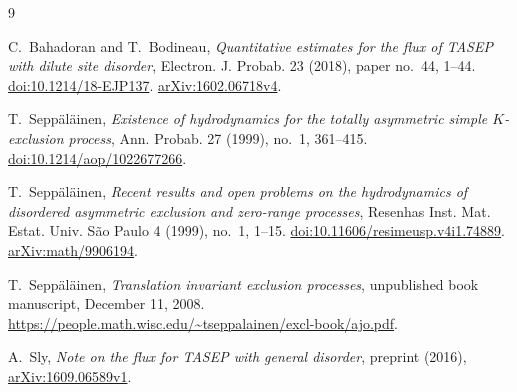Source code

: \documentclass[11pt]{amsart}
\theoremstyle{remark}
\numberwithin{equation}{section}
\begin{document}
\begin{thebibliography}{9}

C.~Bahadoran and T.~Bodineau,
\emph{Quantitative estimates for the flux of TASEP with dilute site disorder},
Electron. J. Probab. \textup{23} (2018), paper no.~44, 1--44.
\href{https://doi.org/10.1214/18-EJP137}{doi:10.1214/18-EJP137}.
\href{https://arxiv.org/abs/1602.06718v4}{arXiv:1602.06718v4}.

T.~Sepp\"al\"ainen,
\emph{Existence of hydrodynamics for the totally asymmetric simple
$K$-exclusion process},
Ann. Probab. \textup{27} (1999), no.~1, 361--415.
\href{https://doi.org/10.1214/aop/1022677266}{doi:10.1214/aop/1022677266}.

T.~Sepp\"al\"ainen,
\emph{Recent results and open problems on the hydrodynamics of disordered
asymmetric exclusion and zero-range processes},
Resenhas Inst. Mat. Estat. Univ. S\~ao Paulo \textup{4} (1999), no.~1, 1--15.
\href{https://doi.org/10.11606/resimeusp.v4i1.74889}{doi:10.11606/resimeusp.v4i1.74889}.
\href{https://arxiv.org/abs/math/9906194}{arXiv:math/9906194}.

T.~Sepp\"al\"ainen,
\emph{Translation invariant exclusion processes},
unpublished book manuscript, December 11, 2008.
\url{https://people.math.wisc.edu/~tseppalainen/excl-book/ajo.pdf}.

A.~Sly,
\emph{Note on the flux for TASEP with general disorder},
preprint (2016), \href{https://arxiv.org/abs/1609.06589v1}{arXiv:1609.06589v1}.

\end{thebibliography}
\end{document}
◇ ◇ ◇
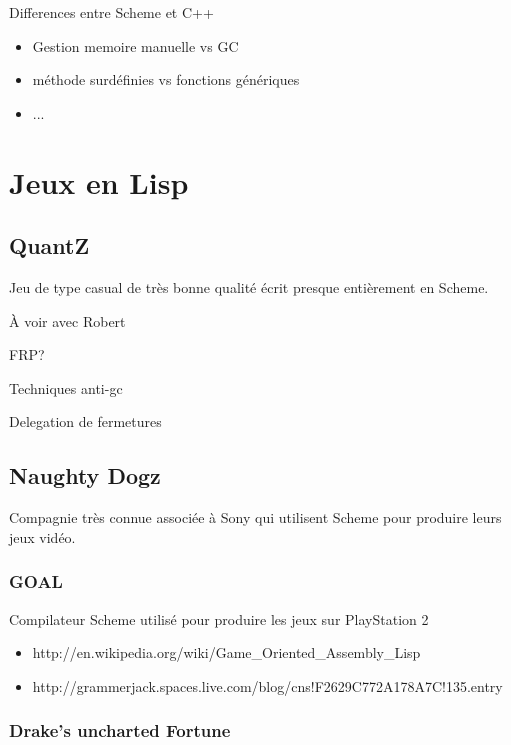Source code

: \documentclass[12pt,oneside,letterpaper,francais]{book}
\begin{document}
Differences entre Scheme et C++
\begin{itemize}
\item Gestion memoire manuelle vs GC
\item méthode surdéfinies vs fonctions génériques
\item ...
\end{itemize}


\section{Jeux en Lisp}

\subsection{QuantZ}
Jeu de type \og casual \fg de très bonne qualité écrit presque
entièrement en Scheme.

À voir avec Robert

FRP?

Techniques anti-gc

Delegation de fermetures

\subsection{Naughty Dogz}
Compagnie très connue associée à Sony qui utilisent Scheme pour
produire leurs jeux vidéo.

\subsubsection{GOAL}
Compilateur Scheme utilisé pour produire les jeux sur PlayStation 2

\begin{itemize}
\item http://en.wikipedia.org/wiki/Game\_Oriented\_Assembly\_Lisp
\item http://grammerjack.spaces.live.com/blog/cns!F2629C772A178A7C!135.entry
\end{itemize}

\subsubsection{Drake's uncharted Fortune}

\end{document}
◇ ◇ ◇
What lines in the material above hold the word "arxiv"? Pull them out.

Reply =>
\href{https://arxiv.org/abs/1602.06718v4}{arXiv:1602.06718v4}.
\href{https://arxiv.org/abs/math/9906194}{arXiv:math/9906194}.
preprint (2016), \href{https://arxiv.org/abs/1609.06589v1}{arXiv:1609.06589v1}.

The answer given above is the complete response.